[RECORD EXCERPTS — start]

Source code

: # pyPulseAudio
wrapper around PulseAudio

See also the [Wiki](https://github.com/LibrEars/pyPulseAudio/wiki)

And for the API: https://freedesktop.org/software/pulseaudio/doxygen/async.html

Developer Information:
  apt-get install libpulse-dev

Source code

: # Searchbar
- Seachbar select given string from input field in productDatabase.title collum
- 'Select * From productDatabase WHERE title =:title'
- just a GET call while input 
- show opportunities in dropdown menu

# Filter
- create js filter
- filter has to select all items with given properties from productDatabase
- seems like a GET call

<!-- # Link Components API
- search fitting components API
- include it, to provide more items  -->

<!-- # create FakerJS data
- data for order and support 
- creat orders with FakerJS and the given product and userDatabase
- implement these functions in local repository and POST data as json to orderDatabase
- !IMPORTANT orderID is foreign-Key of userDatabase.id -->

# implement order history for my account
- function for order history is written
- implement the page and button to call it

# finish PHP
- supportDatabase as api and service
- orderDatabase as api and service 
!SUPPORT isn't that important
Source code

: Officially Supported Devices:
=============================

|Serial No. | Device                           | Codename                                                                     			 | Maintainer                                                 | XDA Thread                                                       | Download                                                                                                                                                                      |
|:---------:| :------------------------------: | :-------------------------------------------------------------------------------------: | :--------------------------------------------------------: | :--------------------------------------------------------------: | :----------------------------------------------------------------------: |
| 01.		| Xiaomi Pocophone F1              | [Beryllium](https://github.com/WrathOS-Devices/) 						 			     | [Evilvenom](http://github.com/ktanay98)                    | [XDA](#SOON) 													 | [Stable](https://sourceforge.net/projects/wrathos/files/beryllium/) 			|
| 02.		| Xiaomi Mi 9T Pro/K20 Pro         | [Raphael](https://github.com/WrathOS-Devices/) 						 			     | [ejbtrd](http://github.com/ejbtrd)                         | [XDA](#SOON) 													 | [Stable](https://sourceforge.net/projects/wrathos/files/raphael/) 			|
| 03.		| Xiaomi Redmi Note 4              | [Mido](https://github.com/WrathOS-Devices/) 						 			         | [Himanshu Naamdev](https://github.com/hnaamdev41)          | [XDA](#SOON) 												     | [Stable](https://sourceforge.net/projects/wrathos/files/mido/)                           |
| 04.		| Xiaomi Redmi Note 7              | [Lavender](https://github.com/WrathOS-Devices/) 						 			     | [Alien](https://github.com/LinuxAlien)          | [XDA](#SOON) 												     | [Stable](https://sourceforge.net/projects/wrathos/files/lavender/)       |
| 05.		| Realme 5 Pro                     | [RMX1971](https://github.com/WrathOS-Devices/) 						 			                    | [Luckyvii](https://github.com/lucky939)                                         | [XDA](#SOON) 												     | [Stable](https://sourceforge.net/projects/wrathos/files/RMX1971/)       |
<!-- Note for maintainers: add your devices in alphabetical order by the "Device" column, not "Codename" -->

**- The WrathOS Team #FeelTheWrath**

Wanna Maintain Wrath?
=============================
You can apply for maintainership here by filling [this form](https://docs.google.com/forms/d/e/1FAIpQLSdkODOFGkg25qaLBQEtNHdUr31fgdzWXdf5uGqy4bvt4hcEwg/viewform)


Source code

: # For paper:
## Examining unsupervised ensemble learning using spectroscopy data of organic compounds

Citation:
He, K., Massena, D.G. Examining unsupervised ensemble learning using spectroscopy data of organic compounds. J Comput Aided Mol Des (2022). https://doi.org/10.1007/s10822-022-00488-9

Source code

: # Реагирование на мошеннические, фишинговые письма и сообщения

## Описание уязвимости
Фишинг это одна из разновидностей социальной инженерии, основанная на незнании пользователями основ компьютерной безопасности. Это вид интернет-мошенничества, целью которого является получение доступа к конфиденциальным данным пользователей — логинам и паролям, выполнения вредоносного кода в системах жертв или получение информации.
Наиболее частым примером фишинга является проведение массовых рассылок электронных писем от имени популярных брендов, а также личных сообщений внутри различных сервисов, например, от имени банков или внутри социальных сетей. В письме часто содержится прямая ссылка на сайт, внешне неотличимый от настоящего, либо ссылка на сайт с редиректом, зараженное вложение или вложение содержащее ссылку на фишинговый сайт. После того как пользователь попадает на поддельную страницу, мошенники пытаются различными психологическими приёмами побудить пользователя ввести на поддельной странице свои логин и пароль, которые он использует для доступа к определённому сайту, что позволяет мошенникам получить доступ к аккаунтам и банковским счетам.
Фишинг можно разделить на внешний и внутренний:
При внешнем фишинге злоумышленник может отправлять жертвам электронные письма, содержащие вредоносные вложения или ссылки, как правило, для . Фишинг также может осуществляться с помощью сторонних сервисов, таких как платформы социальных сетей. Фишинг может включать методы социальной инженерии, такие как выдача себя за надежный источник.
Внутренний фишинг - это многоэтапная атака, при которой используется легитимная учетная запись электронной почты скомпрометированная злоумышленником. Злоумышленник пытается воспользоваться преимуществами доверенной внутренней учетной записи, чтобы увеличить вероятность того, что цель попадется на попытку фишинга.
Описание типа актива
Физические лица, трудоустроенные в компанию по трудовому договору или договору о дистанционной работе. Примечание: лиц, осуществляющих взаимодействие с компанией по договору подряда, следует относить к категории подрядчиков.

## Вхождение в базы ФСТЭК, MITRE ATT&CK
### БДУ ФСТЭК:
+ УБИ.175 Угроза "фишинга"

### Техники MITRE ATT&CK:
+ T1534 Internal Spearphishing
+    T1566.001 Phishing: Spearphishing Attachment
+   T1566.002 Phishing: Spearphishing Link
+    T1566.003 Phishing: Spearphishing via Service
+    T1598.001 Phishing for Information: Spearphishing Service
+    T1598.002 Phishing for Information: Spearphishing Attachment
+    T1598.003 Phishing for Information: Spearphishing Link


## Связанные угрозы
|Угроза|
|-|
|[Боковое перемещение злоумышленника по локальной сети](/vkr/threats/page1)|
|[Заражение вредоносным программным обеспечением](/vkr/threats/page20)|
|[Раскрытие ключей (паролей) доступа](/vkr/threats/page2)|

[RECORD EXCERPTS — finish]

### PROBLEM DETAILS
Return every line above exactly.

### EXERCISE ANSWER
Source code

: # pyPulseAudio
wrapper around PulseAudio

See also the [Wiki](https://github.com/LibrEars/pyPulseAudio/wiki)

And for the API: https://freedesktop.org/software/pulseaudio/doxygen/async.html

Developer Information:
  apt-get install libpulse-dev

Source code

: # Searchbar
- Seachbar select given string from input field in productDatabase.title collum
- 'Select * From productDatabase WHERE title =:title'
- just a GET call while input 
- show opportunities in dropdown menu

# Filter
- create js filter
- filter has to select all items with given properties from productDatabase
- seems like a GET call

<!-- # Link Components API
- search fitting components API
- include it, to provide more items  -->

<!-- # create FakerJS data
- data for order and support 
- creat orders with FakerJS and the given product and userDatabase
- implement these functions in local repository and POST data as json to orderDatabase
- !IMPORTANT orderID is foreign-Key of userDatabase.id -->

# implement order history for my account
- function for order history is written
- implement the page and button to call it

# finish PHP
- supportDatabase as api and service
- orderDatabase as api and service 
!SUPPORT isn't that important
Source code

: Officially Supported Devices:
=============================

|Serial No. | Device                           | Codename                                                                     			 | Maintainer                                                 | XDA Thread                                                       | Download                                                                                                                                                                      |
|:---------:| :------------------------------: | :-------------------------------------------------------------------------------------: | :--------------------------------------------------------: | :--------------------------------------------------------------: | :----------------------------------------------------------------------: |
| 01.		| Xiaomi Pocophone F1              | [Beryllium](https://github.com/WrathOS-Devices/) 						 			     | [Evilvenom](http://github.com/ktanay98)                    | [XDA](#SOON) 													 | [Stable](https://sourceforge.net/projects/wrathos/files/beryllium/) 			|
| 02.		| Xiaomi Mi 9T Pro/K20 Pro         | [Raphael](https://github.com/WrathOS-Devices/) 						 			     | [ejbtrd](http://github.com/ejbtrd)                         | [XDA](#SOON) 													 | [Stable](https://sourceforge.net/projects/wrathos/files/raphael/) 			|
| 03.		| Xiaomi Redmi Note 4              | [Mido](https://github.com/WrathOS-Devices/) 						 			         | [Himanshu Naamdev](https://github.com/hnaamdev41)          | [XDA](#SOON) 												     | [Stable](https://sourceforge.net/projects/wrathos/files/mido/)                           |
| 04.		| Xiaomi Redmi Note 7              | [Lavender](https://github.com/WrathOS-Devices/) 						 			     | [Alien](https://github.com/LinuxAlien)          | [XDA](#SOON) 												     | [Stable](https://sourceforge.net/projects/wrathos/files/lavender/)       |
| 05.		| Realme 5 Pro                     | [RMX1971](https://github.com/WrathOS-Devices/) 						 			                    | [Luckyvii](https://github.com/lucky939)                                         | [XDA](#SOON) 												     | [Stable](https://sourceforge.net/projects/wrathos/files/RMX1971/)       |
<!-- Note for maintainers: add your devices in alphabetical order by the "Device" column, not "Codename" -->

**- The WrathOS Team #FeelTheWrath**

Wanna Maintain Wrath?
=============================
You can apply for maintainership here by filling [this form](https://docs.google.com/forms/d/e/1FAIpQLSdkODOFGkg25qaLBQEtNHdUr31fgdzWXdf5uGqy4bvt4hcEwg/viewform)


Source code

: # For paper:
## Examining unsupervised ensemble learning using spectroscopy data of organic compounds

Citation:
He, K., Massena, D.G. Examining unsupervised ensemble learning using spectroscopy data of organic compounds. J Comput Aided Mol Des (2022). https://doi.org/10.1007/s10822-022-00488-9

Source code

: # Реагирование на мошеннические, фишинговые письма и сообщения

## Описание уязвимости
Фишинг это одна из разновидностей социальной инженерии, основанная на незнании пользователями основ компьютерной безопасности. Это вид интернет-мошенничества, целью которого является получение доступа к конфиденциальным данным пользователей — логинам и паролям, выполнения вредоносного кода в системах жертв или получение информации.
Наиболее частым примером фишинга является проведение массовых рассылок электронных писем от имени популярных брендов, а также личных сообщений внутри различных сервисов, например, от имени банков или внутри социальных сетей. В письме часто содержится прямая ссылка на сайт, внешне неотличимый от настоящего, либо ссылка на сайт с редиректом, зараженное вложение или вложение содержащее ссылку на фишинговый сайт. После того как пользователь попадает на поддельную страницу, мошенники пытаются различными психологическими приёмами побудить пользователя ввести на поддельной странице свои логин и пароль, которые он использует для доступа к определённому сайту, что позволяет мошенникам получить доступ к аккаунтам и банковским счетам.
Фишинг можно разделить на внешний и внутренний:
При внешнем фишинге злоумышленник может отправлять жертвам электронные письма, содержащие вредоносные вложения или ссылки, как правило, для . Фишинг также может осуществляться с помощью сторонних сервисов, таких как платформы социальных сетей. Фишинг может включать методы социальной инженерии, такие как выдача себя за надежный источник.
Внутренний фишинг - это многоэтапная атака, при которой используется легитимная учетная запись электронной почты скомпрометированная злоумышленником. Злоумышленник пытается воспользоваться преимуществами доверенной внутренней учетной записи, чтобы увеличить вероятность того, что цель попадется на попытку фишинга.
Описание типа актива
Физические лица, трудоустроенные в компанию по трудовому договору или договору о дистанционной работе. Примечание: лиц, осуществляющих взаимодействие с компанией по договору подряда, следует относить к категории подрядчиков.

## Вхождение в базы ФСТЭК, MITRE ATT&CK
### БДУ ФСТЭК:
+ УБИ.175 Угроза "фишинга"

### Техники MITRE ATT&CK:
+ T1534 Internal Spearphishing
+    T1566.001 Phishing: Spearphishing Attachment
+   T1566.002 Phishing: Spearphishing Link
+    T1566.003 Phishing: Spearphishing via Service
+    T1598.001 Phishing for Information: Spearphishing Service
+    T1598.002 Phishing for Information: Spearphishing Attachment
+    T1598.003 Phishing for Information: Spearphishing Link


## Связанные угрозы
|Угроза|
|-|
|[Боковое перемещение злоумышленника по локальной сети](/vkr/threats/page1)|
|[Заражение вредоносным программным обеспечением](/vkr/threats/page20)|
|[Раскрытие ключей (паролей) доступа](/vkr/threats/page2)|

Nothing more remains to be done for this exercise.